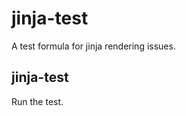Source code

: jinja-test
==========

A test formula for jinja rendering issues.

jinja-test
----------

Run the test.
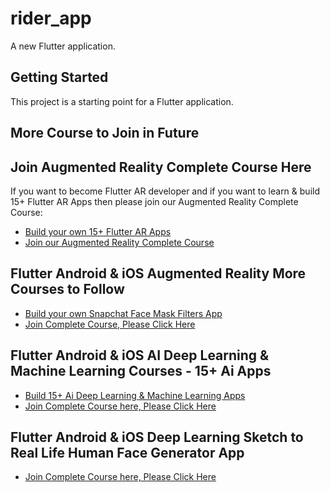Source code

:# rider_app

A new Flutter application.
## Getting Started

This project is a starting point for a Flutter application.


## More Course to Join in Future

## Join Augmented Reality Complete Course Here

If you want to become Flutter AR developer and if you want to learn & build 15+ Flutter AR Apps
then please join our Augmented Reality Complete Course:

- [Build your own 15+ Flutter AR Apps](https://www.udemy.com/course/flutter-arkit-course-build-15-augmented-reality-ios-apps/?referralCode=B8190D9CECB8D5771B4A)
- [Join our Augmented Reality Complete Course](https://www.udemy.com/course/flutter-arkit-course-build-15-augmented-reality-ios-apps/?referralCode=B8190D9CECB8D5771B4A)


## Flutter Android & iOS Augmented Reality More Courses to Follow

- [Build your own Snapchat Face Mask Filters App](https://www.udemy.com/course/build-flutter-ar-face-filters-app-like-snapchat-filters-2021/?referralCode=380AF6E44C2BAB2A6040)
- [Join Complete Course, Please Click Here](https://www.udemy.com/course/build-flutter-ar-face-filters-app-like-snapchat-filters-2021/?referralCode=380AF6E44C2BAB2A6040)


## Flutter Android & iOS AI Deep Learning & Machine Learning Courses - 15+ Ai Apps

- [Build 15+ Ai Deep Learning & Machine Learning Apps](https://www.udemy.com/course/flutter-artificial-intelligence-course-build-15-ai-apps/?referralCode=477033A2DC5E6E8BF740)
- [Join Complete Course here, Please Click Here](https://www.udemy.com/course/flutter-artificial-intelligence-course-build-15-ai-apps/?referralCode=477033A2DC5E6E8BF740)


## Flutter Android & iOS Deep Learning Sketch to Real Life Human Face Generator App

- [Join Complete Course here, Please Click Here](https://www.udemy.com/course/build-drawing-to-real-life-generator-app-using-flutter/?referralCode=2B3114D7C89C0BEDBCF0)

THE TASK: After removing the pictures, restate the whole listing above word for word.

TASK OUTPUT:
Source code

: jinja-test
==========

A test formula for jinja rendering issues.

jinja-test
----------

Run the test.
Source code

:# rider_app

A new Flutter application.
## Getting Started

This project is a starting point for a Flutter application.


## More Course to Join in Future

## Join Augmented Reality Complete Course Here

If you want to become Flutter AR developer and if you want to learn & build 15+ Flutter AR Apps
then please join our Augmented Reality Complete Course:

- [Build your own 15+ Flutter AR Apps](https://www.udemy.com/course/flutter-arkit-course-build-15-augmented-reality-ios-apps/?referralCode=B8190D9CECB8D5771B4A)
- [Join our Augmented Reality Complete Course](https://www.udemy.com/course/flutter-arkit-course-build-15-augmented-reality-ios-apps/?referralCode=B8190D9CECB8D5771B4A)


## Flutter Android & iOS Augmented Reality More Courses to Follow

- [Build your own Snapchat Face Mask Filters App](https://www.udemy.com/course/build-flutter-ar-face-filters-app-like-snapchat-filters-2021/?referralCode=380AF6E44C2BAB2A6040)
- [Join Complete Course, Please Click Here](https://www.udemy.com/course/build-flutter-ar-face-filters-app-like-snapchat-filters-2021/?referralCode=380AF6E44C2BAB2A6040)


## Flutter Android & iOS AI Deep Learning & Machine Learning Courses - 15+ Ai Apps

- [Build 15+ Ai Deep Learning & Machine Learning Apps](https://www.udemy.com/course/flutter-artificial-intelligence-course-build-15-ai-apps/?referralCode=477033A2DC5E6E8BF740)
- [Join Complete Course here, Please Click Here](https://www.udemy.com/course/flutter-artificial-intelligence-course-build-15-ai-apps/?referralCode=477033A2DC5E6E8BF740)


## Flutter Android & iOS Deep Learning Sketch to Real Life Human Face Generator App

- [Join Complete Course here, Please Click Here](https://www.udemy.com/course/build-drawing-to-real-life-generator-app-using-flutter/?referralCode=2B3114D7C89C0BEDBCF0)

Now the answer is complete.